One autumn morning at the end of 2003
we walked past the Swiss Guards, up the
beautiful stairway and into the breathtaking
reception room. After a short wait the
doors behind us were thrown open and
a wooden podium-like device was pushed
into the room. On either side towered
two ushers and in the middle sat a tiny,
hunched figure dressed in white.
Slowly he was pushed down the aisle
between us, until he reached the front.
Here gradually, painfully he was helped
to his own chair. Then this small, bent
and crippled man courageously gave his
address about the responsibilities of
journalists. He must have talked for
about 15 minutes even though we could
hardly hear his mumble.
At the end we were told that the pope
would give each of us his blessing. As
my turn came to kneel before his chair
something made me look up and I found
bright, lively periwinkle-blue eyes looking
straight into mine. They were the most
startling blue I have ever seen.

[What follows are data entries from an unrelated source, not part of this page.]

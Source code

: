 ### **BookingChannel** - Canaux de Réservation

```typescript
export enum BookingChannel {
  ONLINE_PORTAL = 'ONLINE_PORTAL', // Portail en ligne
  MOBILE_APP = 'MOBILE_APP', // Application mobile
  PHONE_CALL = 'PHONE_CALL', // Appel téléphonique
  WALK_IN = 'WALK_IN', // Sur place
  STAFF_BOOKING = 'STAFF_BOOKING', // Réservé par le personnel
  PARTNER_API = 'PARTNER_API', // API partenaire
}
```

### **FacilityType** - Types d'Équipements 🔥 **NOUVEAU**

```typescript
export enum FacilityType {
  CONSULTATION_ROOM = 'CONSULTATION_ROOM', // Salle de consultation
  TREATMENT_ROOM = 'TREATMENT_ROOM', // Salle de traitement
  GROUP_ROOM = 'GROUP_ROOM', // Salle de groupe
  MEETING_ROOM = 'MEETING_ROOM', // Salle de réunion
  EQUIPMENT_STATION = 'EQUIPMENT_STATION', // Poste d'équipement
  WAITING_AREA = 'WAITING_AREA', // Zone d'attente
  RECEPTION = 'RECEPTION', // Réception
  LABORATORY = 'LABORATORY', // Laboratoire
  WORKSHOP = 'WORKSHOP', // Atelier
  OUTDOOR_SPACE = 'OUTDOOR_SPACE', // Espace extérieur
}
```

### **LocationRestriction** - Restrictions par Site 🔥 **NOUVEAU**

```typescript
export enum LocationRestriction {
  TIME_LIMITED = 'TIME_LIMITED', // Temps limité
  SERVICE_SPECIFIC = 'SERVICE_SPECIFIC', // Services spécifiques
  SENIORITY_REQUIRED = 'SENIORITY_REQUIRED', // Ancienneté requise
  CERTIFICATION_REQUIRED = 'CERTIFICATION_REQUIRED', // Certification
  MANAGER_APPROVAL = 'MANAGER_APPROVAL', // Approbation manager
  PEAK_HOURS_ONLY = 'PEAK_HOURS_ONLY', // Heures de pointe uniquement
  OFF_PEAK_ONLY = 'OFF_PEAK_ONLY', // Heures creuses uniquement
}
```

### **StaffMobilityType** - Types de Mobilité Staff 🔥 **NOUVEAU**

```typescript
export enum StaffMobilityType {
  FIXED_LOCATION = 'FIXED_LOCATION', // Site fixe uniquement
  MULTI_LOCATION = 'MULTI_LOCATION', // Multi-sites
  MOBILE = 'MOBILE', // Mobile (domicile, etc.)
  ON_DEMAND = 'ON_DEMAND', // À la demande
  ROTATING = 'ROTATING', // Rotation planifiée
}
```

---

They
were questioning, open, gentle eyes that
had a twinkle and a smile, as if to say: "Yes, here I am, still alive in this broken old body but if you thought my mind had gone too you had better think again." There
was a wistfulness as well, the young
eyes of an old man, struggling against
a torture of an illness.
As we left we were each given a small,
plastic papal-blessed rosary. I left
mine unused in the bottom of my bag.
Then feeling bad that I had not put it
to better use I decided to give it to
a devout Catholic from a Buddhist country,
a man who would have given anything
to have been as close to the pope as
I had been. He and his wife had been
trying to have a child for many years.
He prayed constantly for a baby and had
been on numerous pilgrimages. The couple
was also undergoing medical treatment
for their infertility. So I gave him
the rosary for Christmas, explaining
from where it came, and thought no
more of it. Several months later he came
back with a smile from ear to ear; his
wife was pregnant. Their daughter was
born just before the following Christmas.
So was it the rosary or the treatment?
The man is convinced to this day that
it was not just the medical treatment.